Department of Radiology, Ruijin Hospital, Shanghai Jiaotong University School of Medicine, Shanghai, China.
Department of Diagnostic Imaging, Alpert Medical School of Brown University, Providence, USA.
J Transl Med. 2021 Oct 24;19(1):443. doi: 10.1186/s12967-021-03117-5.
This study aimed to evaluate the utility of radiomics-based machine learning analysis with multiparametric DWI and to compare the diagnostic performance of radiomics features and mean diffusion metrics in the characterization of breast lesions.
This retrospective study included 542 lesions from February 2018 to November 2018. One hundred radiomics features were computed from mono-exponential (ME), biexponential (BE), stretched exponential (SE), and diffusion-kurtosis imaging (DKI). Radiomics-based analysis was performed by comparing four classifiers, including random forest (RF), principal component analysis (PCA), L1 regularization (L1R), and support vector machine (SVM). These four classifiers were trained on a training set with 271 patients via ten-fold cross-validation and tested on an independent testing set with 271 patients. The diagnostic performance of the mean diffusion metrics of ME (mADC, mADC), BE (mD, mD, mf), SE (mDDC, mα), and DKI (mK, mD) were also calculated for comparison. The area under the receiver operating characteristic curve (AUC) was used to compare the diagnostic performance.

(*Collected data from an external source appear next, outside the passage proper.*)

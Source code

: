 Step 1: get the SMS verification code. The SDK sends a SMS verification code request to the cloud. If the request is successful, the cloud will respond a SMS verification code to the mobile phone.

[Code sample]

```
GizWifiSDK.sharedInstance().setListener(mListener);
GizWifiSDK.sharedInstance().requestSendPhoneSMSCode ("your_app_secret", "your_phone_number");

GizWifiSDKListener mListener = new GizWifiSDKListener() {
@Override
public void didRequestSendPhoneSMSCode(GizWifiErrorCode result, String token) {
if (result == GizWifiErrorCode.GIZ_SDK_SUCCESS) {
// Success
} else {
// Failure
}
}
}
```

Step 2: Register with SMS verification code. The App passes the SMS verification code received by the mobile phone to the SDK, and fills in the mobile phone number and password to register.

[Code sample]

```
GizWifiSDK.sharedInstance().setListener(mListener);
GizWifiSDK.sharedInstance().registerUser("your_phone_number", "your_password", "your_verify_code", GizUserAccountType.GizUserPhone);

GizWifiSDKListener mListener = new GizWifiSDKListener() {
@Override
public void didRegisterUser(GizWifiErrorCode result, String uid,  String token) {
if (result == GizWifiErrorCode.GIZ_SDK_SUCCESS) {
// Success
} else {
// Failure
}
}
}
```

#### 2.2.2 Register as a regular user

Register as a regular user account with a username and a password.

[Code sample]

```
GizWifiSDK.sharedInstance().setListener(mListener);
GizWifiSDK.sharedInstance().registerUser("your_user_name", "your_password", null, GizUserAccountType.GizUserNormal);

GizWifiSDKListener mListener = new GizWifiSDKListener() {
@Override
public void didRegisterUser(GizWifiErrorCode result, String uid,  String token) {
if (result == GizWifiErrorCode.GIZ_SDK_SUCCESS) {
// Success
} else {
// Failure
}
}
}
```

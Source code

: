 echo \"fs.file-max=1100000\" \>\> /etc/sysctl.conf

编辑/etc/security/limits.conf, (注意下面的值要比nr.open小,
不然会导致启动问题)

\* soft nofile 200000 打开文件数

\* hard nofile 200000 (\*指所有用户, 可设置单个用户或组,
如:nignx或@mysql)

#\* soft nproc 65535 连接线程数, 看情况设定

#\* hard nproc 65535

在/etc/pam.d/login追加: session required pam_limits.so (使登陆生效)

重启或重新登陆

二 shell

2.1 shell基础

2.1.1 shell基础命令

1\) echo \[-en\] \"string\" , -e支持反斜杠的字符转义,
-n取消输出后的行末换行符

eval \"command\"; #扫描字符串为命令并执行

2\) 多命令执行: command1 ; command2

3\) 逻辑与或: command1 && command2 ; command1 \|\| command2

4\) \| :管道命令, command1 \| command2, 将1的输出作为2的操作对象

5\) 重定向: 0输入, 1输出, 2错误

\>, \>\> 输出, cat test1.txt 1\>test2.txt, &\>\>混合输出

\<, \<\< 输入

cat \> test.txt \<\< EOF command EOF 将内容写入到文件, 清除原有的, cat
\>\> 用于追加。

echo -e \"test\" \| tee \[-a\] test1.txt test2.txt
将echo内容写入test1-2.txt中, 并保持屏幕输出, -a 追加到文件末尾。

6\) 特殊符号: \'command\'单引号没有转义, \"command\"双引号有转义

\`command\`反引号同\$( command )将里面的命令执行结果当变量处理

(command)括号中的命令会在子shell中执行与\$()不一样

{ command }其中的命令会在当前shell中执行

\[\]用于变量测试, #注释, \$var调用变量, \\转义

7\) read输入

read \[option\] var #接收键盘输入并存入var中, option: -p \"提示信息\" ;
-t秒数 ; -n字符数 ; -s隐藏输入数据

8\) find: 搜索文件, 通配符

RF attained higher AUCs than L1R, PCA and SVM. The AUCs of radiomics features for the differential diagnosis of breast lesions ranged from 0.80 (BE_D*) to 0.85 (BE_D). The AUCs of the mean diffusion metrics ranged from 0.54 (BE_mf) to 0.79 (ME_mADC). There were significant differences in the AUCs between the mean values of all diffusion metrics and radiomics features of AUCs (all P < 0.001) for the differentiation of benign and malignant breast lesions. Of the radiomics features computed, the most important sequence was BE_D (AUC: 0.85), and the most important feature was FO-10 percentile (Feature Importance: 0.04).
The radiomics-based analysis of multiparametric DWI by RF enables better differentiation of benign and malignant breast lesions than the mean diffusion metrics.
本研究旨在评估基于放射组学的机器学习分析在多参数 DWI 中的应用,并比较放射组学特征和平均扩散指标在乳腺病变特征中的诊断性能。
本回顾性研究纳入了 2018 年 2 月至 2018 年 11 月的 542 个病灶。从单指数(ME)、双指数(BE)、拉伸指数(SE)和扩散峰度成像(DKI)中计算了 100 个放射组学特征。通过比较包括随机森林(RF)、主成分分析(PCA)、L1 正则化(L1R)和支持向量机(SVM)在内的四种分类器,进行基于放射组学的分析。这四种分类器通过十折交叉验证在包含 271 名患者的训练集中进行训练,并在包含 271 名患者的独立测试集中进行测试。还计算了 ME(mADC、mADC)、BE(mD、mD、mf)、SE(mDDC、mα)和 DKI(mK、mD)的平均扩散指标的诊断性能,以进行比较。使用接收者操作特征曲线(AUC)下的面积来比较诊断性能。
RF 的 AUC 高于 L1R、PCA 和 SVM。用于鉴别乳腺病变的放射组学特征的 AUC 范围为 0.80(BE_D*)至 0.85(BE_D)。平均扩散指标的 AUC 范围为 0.54(BE_mf)至 0.79(ME_mADC)。在良性和恶性乳腺病变鉴别中,所有扩散指标的平均值与 AUC 之间的 AUC 存在显著差异(均 P<0.001)。在所计算的放射组学特征中,最重要的序列是 BE_D(AUC:0.85),最重要的特征是 FO-10 百分位数(特征重要性:0.04)。
基于 RF 的多参数 DWI 放射组学分析比平均扩散指标更能区分良性和恶性乳腺病变。